Output range, inclusive: from the line containing "of colors, fonts, text, images, keyboard" to the line containing "### Verse 1". Restate those lines from the data below word for word and only those.

○ ○ ○ ○ ○

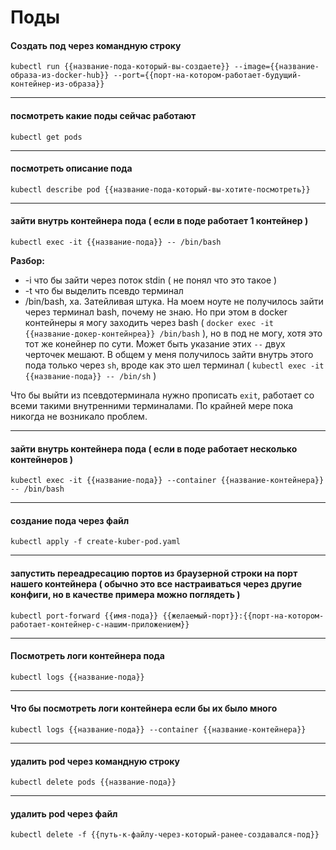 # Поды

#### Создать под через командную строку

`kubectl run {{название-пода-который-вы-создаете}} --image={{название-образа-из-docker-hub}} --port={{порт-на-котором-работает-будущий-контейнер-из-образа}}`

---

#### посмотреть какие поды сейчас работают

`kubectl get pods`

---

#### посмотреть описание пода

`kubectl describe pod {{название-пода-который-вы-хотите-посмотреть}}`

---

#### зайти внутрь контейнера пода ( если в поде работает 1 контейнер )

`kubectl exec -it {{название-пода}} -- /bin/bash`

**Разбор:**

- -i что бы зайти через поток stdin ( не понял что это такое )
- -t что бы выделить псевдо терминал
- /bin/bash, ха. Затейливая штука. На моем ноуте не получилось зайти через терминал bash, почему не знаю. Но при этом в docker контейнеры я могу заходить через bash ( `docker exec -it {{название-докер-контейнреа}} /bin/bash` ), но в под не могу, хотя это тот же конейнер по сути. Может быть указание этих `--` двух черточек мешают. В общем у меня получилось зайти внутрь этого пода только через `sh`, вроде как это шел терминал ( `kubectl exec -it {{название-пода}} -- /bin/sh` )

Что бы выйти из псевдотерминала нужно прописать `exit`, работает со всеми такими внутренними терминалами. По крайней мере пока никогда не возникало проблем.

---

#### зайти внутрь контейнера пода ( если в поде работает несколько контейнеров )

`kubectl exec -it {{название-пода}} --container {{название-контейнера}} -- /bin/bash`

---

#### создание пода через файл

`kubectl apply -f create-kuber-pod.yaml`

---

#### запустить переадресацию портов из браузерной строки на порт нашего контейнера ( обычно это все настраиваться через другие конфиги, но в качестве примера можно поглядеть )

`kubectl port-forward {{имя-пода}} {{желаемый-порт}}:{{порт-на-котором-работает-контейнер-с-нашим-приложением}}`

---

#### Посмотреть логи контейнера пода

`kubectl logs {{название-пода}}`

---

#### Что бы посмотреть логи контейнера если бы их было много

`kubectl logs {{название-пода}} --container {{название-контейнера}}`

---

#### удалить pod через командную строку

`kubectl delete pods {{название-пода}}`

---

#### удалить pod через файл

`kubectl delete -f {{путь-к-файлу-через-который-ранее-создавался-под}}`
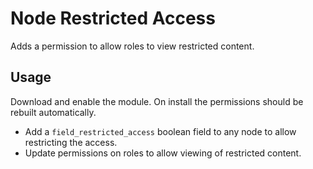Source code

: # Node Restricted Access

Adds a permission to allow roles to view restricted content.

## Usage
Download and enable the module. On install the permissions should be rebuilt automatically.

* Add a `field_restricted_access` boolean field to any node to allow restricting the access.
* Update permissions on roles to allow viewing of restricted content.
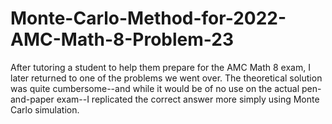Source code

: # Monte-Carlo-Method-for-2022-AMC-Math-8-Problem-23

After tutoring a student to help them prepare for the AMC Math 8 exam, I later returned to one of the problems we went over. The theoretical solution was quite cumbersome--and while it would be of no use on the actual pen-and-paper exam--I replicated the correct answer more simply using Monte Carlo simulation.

○ ○ ○ ○ ○

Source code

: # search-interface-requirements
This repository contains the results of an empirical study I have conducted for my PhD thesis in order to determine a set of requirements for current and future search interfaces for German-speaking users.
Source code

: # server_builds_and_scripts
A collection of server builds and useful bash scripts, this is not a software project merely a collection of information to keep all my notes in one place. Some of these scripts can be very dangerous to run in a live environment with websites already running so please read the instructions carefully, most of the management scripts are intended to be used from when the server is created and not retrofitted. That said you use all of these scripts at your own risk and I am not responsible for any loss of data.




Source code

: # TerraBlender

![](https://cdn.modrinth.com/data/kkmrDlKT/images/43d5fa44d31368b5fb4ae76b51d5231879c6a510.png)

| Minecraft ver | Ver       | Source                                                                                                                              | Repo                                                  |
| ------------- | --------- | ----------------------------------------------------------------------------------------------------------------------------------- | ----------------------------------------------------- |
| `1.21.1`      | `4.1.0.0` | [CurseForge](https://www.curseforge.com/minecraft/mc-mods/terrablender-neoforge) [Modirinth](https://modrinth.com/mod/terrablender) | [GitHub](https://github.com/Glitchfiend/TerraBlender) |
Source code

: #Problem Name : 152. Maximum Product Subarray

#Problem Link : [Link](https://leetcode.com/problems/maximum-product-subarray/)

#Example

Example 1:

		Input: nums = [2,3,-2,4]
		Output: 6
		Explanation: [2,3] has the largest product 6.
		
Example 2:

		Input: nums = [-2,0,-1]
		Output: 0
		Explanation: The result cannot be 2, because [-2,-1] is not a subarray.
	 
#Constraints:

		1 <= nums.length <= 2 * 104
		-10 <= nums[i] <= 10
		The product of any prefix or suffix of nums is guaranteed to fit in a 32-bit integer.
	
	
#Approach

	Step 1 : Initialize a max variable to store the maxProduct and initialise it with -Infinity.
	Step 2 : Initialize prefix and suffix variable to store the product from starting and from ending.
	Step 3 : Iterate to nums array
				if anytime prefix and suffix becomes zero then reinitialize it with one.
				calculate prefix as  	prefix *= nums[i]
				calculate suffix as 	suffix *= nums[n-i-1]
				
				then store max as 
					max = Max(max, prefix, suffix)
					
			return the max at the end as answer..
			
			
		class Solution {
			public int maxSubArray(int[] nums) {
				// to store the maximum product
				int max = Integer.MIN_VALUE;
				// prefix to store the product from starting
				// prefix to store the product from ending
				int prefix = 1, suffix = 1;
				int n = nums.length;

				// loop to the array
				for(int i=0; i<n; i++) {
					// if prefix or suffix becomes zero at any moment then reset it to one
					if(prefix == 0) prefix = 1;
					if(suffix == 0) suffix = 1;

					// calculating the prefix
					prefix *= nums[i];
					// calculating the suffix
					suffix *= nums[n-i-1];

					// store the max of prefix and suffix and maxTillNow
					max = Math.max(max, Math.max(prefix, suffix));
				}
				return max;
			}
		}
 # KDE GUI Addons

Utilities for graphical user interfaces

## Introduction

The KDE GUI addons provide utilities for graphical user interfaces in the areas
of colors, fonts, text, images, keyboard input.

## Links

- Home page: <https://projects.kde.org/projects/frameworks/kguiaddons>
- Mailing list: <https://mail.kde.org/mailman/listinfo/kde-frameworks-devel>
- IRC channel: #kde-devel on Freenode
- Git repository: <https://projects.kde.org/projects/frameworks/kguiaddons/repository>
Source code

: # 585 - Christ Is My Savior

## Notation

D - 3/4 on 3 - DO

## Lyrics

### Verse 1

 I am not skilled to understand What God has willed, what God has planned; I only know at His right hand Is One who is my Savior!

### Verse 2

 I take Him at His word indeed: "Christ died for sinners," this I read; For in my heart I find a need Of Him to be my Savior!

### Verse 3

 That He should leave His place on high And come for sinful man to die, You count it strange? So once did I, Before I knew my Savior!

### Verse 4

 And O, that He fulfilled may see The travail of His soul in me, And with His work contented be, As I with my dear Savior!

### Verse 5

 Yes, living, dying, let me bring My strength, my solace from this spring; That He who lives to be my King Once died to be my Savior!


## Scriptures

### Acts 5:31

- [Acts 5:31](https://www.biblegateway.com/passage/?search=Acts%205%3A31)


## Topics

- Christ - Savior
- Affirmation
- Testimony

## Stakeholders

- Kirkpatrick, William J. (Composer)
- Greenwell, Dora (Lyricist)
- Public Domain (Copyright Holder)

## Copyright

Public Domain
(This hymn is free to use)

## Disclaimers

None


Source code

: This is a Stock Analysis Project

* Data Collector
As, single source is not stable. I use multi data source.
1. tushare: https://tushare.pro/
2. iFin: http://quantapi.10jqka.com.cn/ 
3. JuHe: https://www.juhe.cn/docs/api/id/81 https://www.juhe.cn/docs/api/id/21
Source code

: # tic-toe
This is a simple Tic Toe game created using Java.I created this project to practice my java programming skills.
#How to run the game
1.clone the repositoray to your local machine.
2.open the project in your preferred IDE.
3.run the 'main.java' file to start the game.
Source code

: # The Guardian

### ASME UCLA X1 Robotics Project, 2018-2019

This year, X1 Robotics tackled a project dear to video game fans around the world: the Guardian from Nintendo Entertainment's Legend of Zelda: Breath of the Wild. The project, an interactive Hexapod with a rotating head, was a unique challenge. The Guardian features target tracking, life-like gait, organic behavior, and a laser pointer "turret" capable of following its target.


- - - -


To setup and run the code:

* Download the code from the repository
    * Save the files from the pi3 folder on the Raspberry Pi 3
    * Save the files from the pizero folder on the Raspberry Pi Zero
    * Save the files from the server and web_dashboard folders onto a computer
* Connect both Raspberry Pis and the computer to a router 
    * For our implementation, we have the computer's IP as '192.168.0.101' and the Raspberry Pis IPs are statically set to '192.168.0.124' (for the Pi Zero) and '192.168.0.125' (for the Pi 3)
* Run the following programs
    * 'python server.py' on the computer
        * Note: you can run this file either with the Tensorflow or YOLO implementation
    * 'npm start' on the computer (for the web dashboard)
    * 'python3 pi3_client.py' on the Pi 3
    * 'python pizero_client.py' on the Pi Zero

○ ○ ○ ○ ○

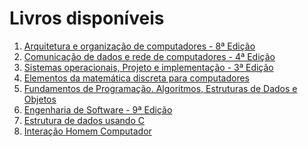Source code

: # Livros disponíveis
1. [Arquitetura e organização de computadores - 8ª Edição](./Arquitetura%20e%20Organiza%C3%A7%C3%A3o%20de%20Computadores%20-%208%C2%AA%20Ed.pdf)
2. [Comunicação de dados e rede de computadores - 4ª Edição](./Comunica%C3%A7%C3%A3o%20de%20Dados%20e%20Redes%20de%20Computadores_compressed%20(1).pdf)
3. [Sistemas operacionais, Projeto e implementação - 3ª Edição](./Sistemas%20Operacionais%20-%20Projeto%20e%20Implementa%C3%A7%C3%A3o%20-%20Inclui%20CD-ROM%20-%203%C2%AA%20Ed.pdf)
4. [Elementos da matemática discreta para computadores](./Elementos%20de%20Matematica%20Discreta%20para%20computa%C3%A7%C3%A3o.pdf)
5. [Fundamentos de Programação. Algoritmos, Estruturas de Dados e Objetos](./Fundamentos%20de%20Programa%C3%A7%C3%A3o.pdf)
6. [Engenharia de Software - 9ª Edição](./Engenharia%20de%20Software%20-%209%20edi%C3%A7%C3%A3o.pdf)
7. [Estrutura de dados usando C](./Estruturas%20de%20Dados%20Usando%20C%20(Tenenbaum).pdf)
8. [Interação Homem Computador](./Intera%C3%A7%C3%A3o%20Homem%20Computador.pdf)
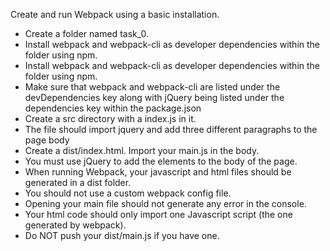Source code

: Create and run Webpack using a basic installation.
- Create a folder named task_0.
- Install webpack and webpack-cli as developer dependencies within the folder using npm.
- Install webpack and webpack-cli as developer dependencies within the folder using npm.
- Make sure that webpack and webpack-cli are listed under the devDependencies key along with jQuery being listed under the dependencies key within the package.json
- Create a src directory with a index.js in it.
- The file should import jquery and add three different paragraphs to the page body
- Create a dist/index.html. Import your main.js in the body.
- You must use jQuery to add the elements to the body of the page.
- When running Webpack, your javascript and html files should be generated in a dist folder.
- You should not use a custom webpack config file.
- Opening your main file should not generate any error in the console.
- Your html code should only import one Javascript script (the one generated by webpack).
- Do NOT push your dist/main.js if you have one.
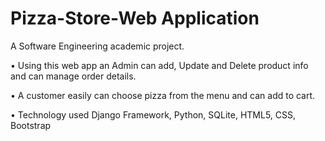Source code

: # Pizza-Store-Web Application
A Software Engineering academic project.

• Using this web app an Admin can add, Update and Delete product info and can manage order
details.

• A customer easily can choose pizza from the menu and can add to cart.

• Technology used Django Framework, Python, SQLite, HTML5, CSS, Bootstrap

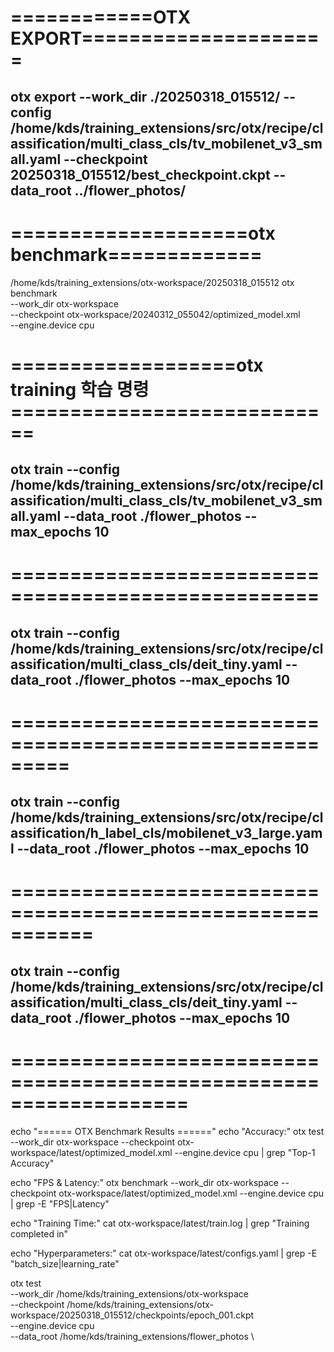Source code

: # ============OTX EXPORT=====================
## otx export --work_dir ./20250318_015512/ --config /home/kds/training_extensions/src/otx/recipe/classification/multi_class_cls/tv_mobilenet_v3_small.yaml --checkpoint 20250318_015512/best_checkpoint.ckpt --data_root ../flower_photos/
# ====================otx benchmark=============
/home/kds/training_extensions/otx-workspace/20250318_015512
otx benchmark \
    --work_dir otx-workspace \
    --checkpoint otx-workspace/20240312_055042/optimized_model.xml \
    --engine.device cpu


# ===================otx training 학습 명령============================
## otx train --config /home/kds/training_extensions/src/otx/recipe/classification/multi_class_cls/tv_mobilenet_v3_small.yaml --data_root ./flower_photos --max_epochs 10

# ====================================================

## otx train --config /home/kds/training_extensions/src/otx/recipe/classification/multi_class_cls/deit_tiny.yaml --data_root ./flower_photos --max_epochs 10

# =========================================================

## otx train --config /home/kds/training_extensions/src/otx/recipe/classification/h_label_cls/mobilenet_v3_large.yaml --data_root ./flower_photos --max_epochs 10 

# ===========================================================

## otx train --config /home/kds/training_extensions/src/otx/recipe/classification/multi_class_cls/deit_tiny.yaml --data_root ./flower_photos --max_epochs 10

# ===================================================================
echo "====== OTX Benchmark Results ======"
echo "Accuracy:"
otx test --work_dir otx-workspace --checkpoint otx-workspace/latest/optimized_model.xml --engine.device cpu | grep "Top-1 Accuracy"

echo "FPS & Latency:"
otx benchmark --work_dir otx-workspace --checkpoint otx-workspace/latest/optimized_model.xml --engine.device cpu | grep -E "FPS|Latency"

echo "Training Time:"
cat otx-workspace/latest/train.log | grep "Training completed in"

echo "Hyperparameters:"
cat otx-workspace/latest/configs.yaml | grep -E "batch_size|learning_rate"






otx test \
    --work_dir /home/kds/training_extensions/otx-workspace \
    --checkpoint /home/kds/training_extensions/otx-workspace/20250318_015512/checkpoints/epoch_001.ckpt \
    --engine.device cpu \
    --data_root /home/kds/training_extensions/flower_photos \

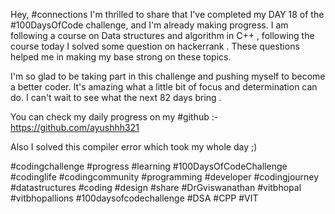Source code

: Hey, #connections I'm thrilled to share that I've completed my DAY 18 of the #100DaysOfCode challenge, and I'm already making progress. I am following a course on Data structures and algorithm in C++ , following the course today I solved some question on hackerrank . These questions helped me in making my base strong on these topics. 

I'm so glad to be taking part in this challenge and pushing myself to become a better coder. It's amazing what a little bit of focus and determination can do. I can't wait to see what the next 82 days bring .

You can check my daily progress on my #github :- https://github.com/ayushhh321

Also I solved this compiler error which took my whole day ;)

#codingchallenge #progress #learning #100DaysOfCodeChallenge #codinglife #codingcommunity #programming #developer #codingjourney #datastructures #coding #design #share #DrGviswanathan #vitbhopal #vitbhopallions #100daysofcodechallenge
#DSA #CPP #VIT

○ ○ ○ ○ ○

Answer to this task:
of colors, fonts, text, images, keyboard input.

## Links

- Home page: <https://projects.kde.org/projects/frameworks/kguiaddons>
- Mailing list: <https://mail.kde.org/mailman/listinfo/kde-frameworks-devel>
- IRC channel: #kde-devel on Freenode
- Git repository: <https://projects.kde.org/projects/frameworks/kguiaddons/repository>
Source code

: # 585 - Christ Is My Savior

## Notation

D - 3/4 on 3 - DO

## Lyrics

### Verse 1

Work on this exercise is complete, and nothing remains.